En se plaçant sous la protection du roi de Pologne Sigismond II Auguste, le prince Kourbski passait à l’ennemi, car les deux pays se disputaient la Livonie et que, depuis 1558, la Russie était en guerre avec la Pologne-Lituanie. Pour récompenser Kourbski de s’être mis à son service, Sigismond Auguste allait lui céder à titre viager des terres et villages de Volhynie, et la ville de Kowel que le boyard russe administrerait par la suite avec âpreté, se montrant dur pour ses paysans et querelleur avec ses voisins. Peu de temps après avoir fait défection, Kourbski écrivit une lettre pleine d’amers reproches au tsar, attribuant sa fuite à la tyrannie d’Ivan.

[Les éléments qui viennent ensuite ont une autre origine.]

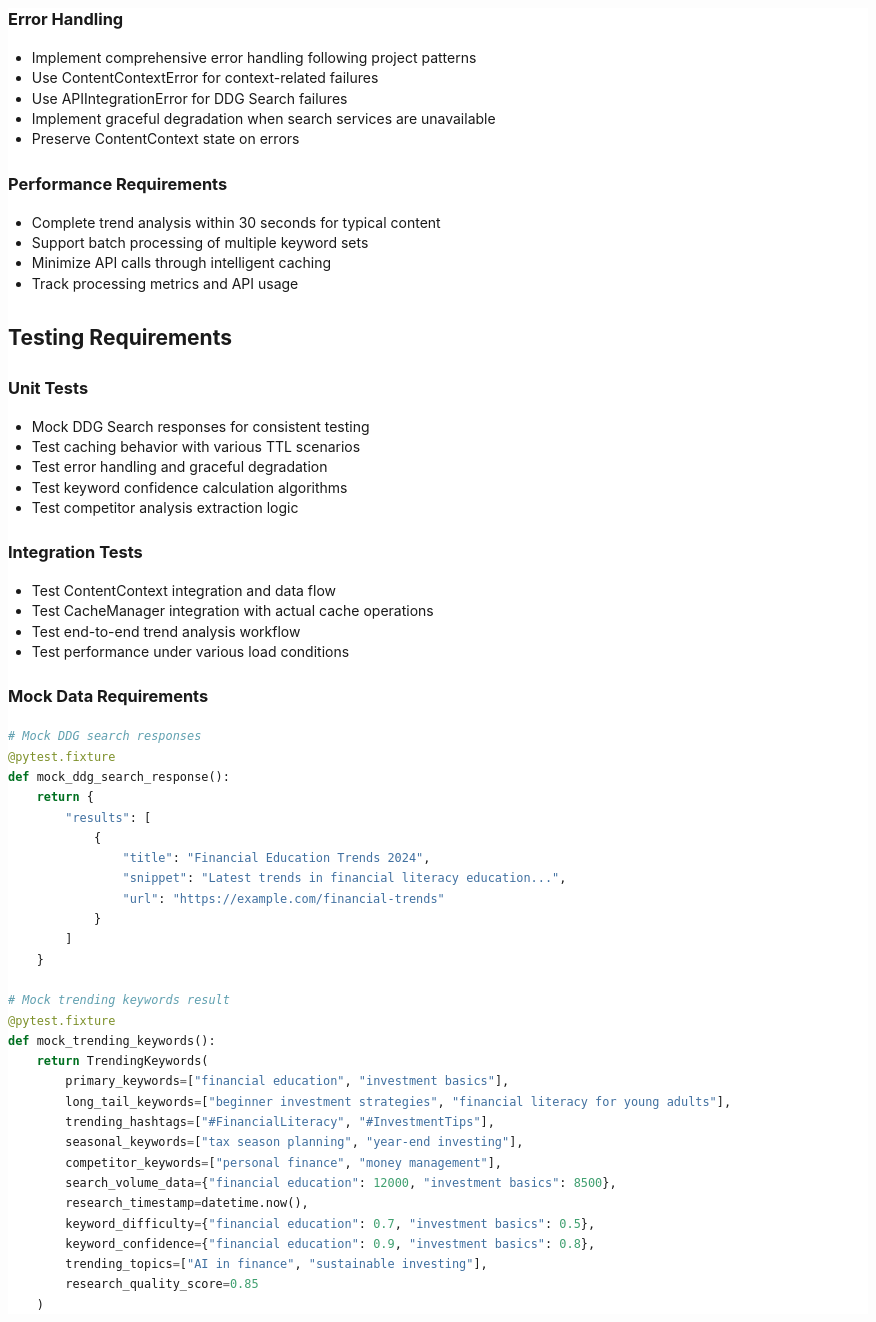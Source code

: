 ### Error Handling
- Implement comprehensive error handling following project patterns
- Use ContentContextError for context-related failures
- Use APIIntegrationError for DDG Search failures
- Implement graceful degradation when search services are unavailable
- Preserve ContentContext state on errors

### Performance Requirements
- Complete trend analysis within 30 seconds for typical content
- Support batch processing of multiple keyword sets
- Minimize API calls through intelligent caching
- Track processing metrics and API usage

## Testing Requirements

### Unit Tests
- Mock DDG Search responses for consistent testing
- Test caching behavior with various TTL scenarios
- Test error handling and graceful degradation
- Test keyword confidence calculation algorithms
- Test competitor analysis extraction logic

### Integration Tests
- Test ContentContext integration and data flow
- Test CacheManager integration with actual cache operations
- Test end-to-end trend analysis workflow
- Test performance under various load conditions

### Mock Data Requirements
```python
# Mock DDG search responses
@pytest.fixture
def mock_ddg_search_response():
    return {
        "results": [
            {
                "title": "Financial Education Trends 2024",
                "snippet": "Latest trends in financial literacy education...",
                "url": "https://example.com/financial-trends"
            }
        ]
    }

# Mock trending keywords result
@pytest.fixture
def mock_trending_keywords():
    return TrendingKeywords(
        primary_keywords=["financial education", "investment basics"],
        long_tail_keywords=["beginner investment strategies", "financial literacy for young adults"],
        trending_hashtags=["#FinancialLiteracy", "#InvestmentTips"],
        seasonal_keywords=["tax season planning", "year-end investing"],
        competitor_keywords=["personal finance", "money management"],
        search_volume_data={"financial education": 12000, "investment basics": 8500},
        research_timestamp=datetime.now(),
        keyword_difficulty={"financial education": 0.7, "investment basics": 0.5},
        keyword_confidence={"financial education": 0.9, "investment basics": 0.8},
        trending_topics=["AI in finance", "sustainable investing"],
        research_quality_score=0.85
    )
```
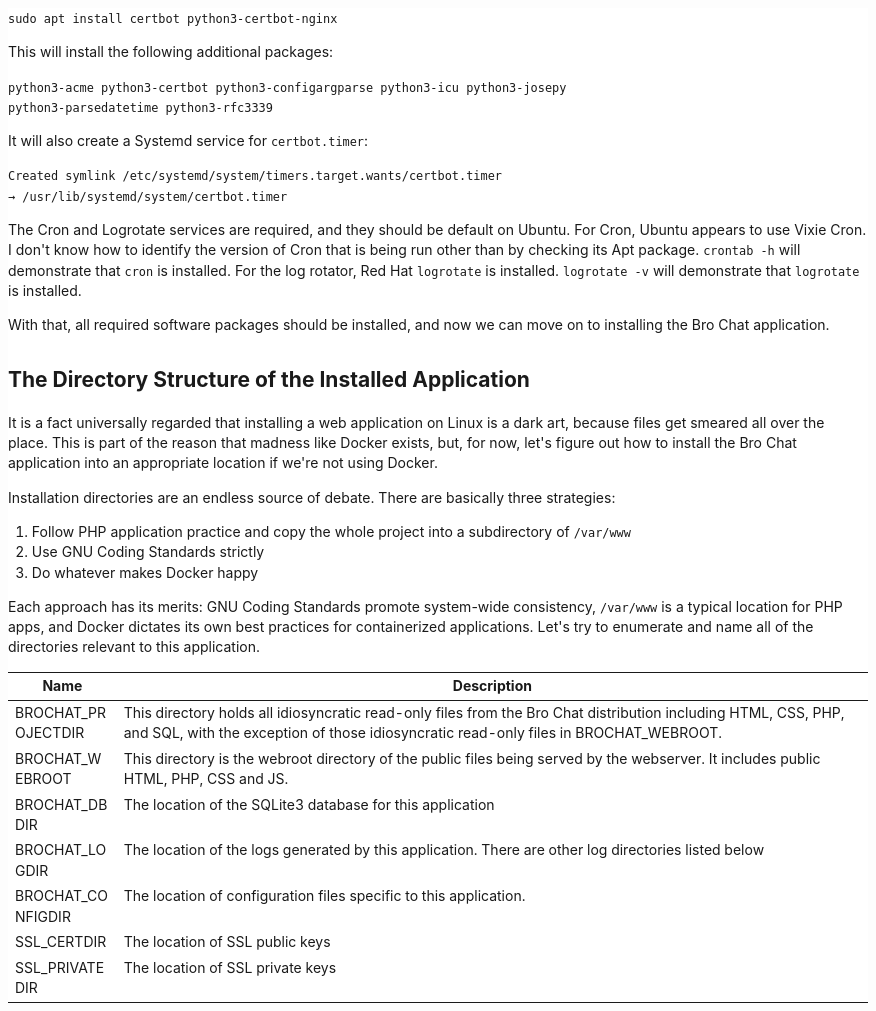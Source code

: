     sudo apt install certbot python3-certbot-nginx

This will install the following additional packages:

    python3-acme python3-certbot python3-configargparse python3-icu python3-josepy
    python3-parsedatetime python3-rfc3339

It will also create a Systemd service for `certbot.timer`:

    Created symlink /etc/systemd/system/timers.target.wants/certbot.timer
    → /usr/lib/systemd/system/certbot.timer

The Cron and Logrotate services are required, and they should be default on Ubuntu.
For Cron, Ubuntu appears to use Vixie Cron. I don't know how to identify the version of Cron
that is being run other than by checking its Apt package. `crontab -h` will
demonstrate that `cron` is installed. For the log rotator, Red Hat `logrotate`
is installed. `logrotate -v` will demonstrate that `logrotate` is installed.

With that, all required software packages should be installed, and now we can move
on to installing the Bro Chat application.

## The Directory Structure of the Installed Application

It is a fact universally regarded that installing a web application on
Linux is a dark art, because files get smeared all over the place.
This is part of the reason that madness like Docker exists, but, for now,
let's figure out how to install the Bro Chat application into an appropriate
location if we're not using Docker.

Installation directories are an endless source of debate.
There are basically three strategies:
1. Follow PHP application practice and copy the whole project into a
   subdirectory of `/var/www`
2. Use GNU Coding Standards strictly
3. Do whatever makes Docker happy

Each approach has its merits: GNU Coding Standards promote system-wide
consistency, `/var/www` is a typical location for PHP apps, and Docker
dictates its own best practices for containerized applications.
Let's try to enumerate and name all of the directories relevant to this
application.

| Name               | Description |
|--------------------|-------------|
| BROCHAT_PROJECTDIR |  This directory holds all idiosyncratic read-only files from the Bro Chat distribution including HTML, CSS, PHP, and SQL, with the exception of those idiosyncratic read-only files in BROCHAT_WEBROOT. |
| BROCHAT_WEBROOT    | This directory is the webroot directory of the public files being served by the webserver.  It includes public HTML, PHP, CSS and JS. |
| BROCHAT_DBDIR      | The location of the SQLite3 database for this application |
| BROCHAT_LOGDIR     | The location of the logs generated by this application. There are other log directories listed below | 
| BROCHAT_CONFIGDIR  | The location of configuration files specific to this application. |
| SSL_CERTDIR        | The location of SSL public keys |
| SSL_PRIVATEDIR     | The location of SSL private keys |
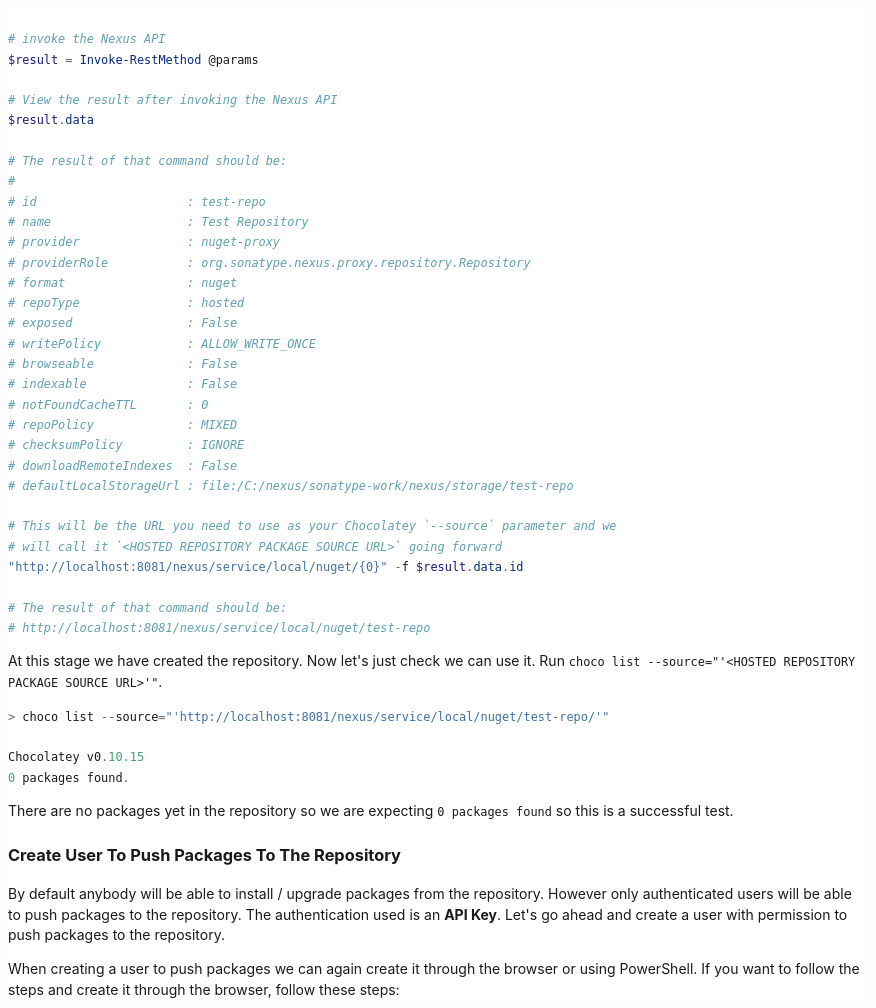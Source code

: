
 ```powershell

# invoke the Nexus API
$result = Invoke-RestMethod @params

# View the result after invoking the Nexus API
$result.data

# The result of that command should be:
#
# id                     : test-repo
# name                   : Test Repository
# provider               : nuget-proxy
# providerRole           : org.sonatype.nexus.proxy.repository.Repository
# format                 : nuget
# repoType               : hosted
# exposed                : False
# writePolicy            : ALLOW_WRITE_ONCE
# browseable             : False
# indexable              : False
# notFoundCacheTTL       : 0
# repoPolicy             : MIXED
# checksumPolicy         : IGNORE
# downloadRemoteIndexes  : False
# defaultLocalStorageUrl : file:/C:/nexus/sonatype-work/nexus/storage/test-repo

# This will be the URL you need to use as your Chocolatey `--source` parameter and we
# will call it `<HOSTED REPOSITORY PACKAGE SOURCE URL>` going forward
"http://localhost:8081/nexus/service/local/nuget/{0}" -f $result.data.id

# The result of that command should be:
# http://localhost:8081/nexus/service/local/nuget/test-repo
```

At this stage we have created the repository. Now let's just check we can use it. Run `choco list --source="'<HOSTED REPOSITORY PACKAGE SOURCE URL>'"`.

```powershell
> choco list --source="'http://localhost:8081/nexus/service/local/nuget/test-repo/'"

Chocolatey v0.10.15
0 packages found.
```

There are no packages yet in the repository so we are expecting `0 packages found` so this is a successful test.

### Create User To Push Packages To The Repository

By default anybody will be able to install / upgrade packages from the repository. However only authenticated users will be able to push packages to the repository. The authentication used is an **API Key**. Let's go ahead and create a user with permission to push packages to the repository.

When creating a user to push packages we can again create it through the browser or using PowerShell. If you want to follow the steps and create it through the browser, follow these steps:
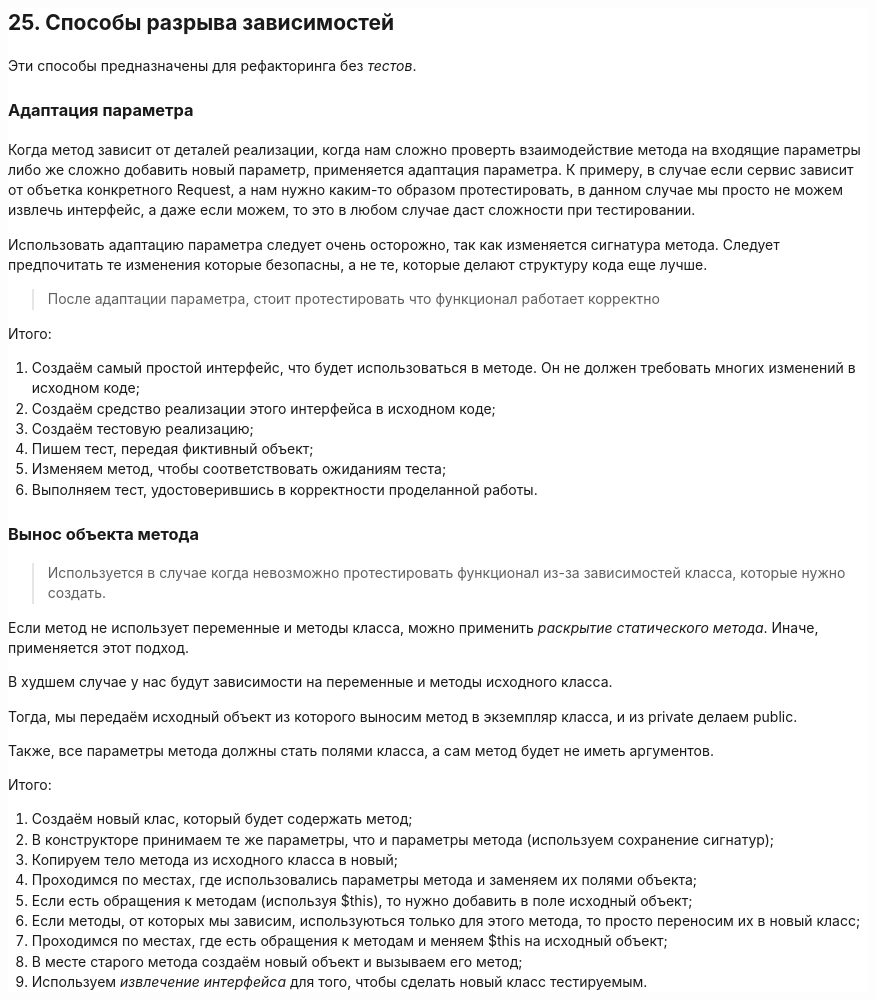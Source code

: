 ## 25. Способы разрыва зависимостей

Эти способы предназначены для рефакторинга без _тестов_.


### Адаптация параметра


Когда метод зависит от деталей реализации, когда нам сложно проверть взаимодействие метода на входящие параметры либо же сложно добавить новый параметр, применяется адаптация параметра.
К примеру, в случае если сервис зависит от объетка конкретного Request, а нам нужно каким-то образом протестировать, в данном случае мы просто не можем извлечь интерфейс, а даже если можем, то это в любом случае даст сложности при тестировании.


Использовать адаптацию параметра следует очень осторожно, так как изменяется сигнатура метода.
Следует предпочитать те изменения которые безопасны, а не те, которые делают структуру кода еще лучше.

> После адаптации параметра, стоит протестировать что функционал работает корректно

Итого:

1. Создаём самый простой интерфейс, что будет использоваться в методе. Он не должен требовать многих изменений в исходном коде;
2. Создаём средство реализации этого интерфейса в исходном коде;
3. Создаём тестовую реализацию;
4. Пишем тест, передая фиктивный объект;
5. Изменяем метод, чтобы соответствовать ожиданиям теста;
6. Выполняем тест, удостоверившись в корректности проделанной работы.


### Вынос объекта метода

> Используется в случае когда невозможно протестировать функционал из-за зависимостей класса, которые нужно создать.

Если метод не использует переменные и методы класса, можно применить *раскрытие статического метода*. Иначе, применяется этот подход.


В худшем случае у нас будут зависимости на переменные и методы исходного класса.

Тогда, мы передаём исходный объект из которого выносим метод в экземпляр класса, и из private делаем public.

Также, все параметры метода должны стать полями класса, а сам метод будет не иметь аргументов.


Итого:
1. Создаём новый клас, который будет содержать метод;
2. В конструкторе принимаем те же параметры, что и параметры метода (используем сохранение сигнатур);
3. Копируем тело метода из исходного класса в новый;
4. Проходимся по местах, где использовались параметры метода и заменяем их полями объекта;
5. Если есть обращения к методам (используя $this), то нужно добавить в поле исходный объект;
6. Если методы, от которых мы зависим, используються только для этого метода, то просто переносим их в новый класс;
6. Проходимся по местах, где есть обращения к методам и меняем $this на исходный объект;
7. В месте старого метода создаём новый объект и вызываем его метод;
8. Используем _извлечение интерфейса_ для того, чтобы сделать новый класс тестируемым.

L’authenticité de ces lettres a été mise en doute au début des années 1970. Pourtant l’opinion des spécialistes est actuellement que cette correspondance est authentique1.

1564

Epître de Kourbski au tsar, écrite depuis la Lituanie

Au tsar glorifié par Dieu, qui fut naguère très illustre en la foi orthodoxe et qui maintenant – pour nos péchés – s’en est révélé l’adversaire, comme le comprennent ceux qui sont capables de comprendre, à celui dont la conscience est si lépreuse qu’on en chercherait vainement semblable chez les nations païennes. J’ai interdit à ma langue d’en dire plus qu’il n’en conviendrait d’énumérer sur tout cela, mais du fait des très cruelles persécutions auxquelles tu me soumets, c’est avec grande angoisse que je me résous, ô tsar, à te dire deux ou trois choses. 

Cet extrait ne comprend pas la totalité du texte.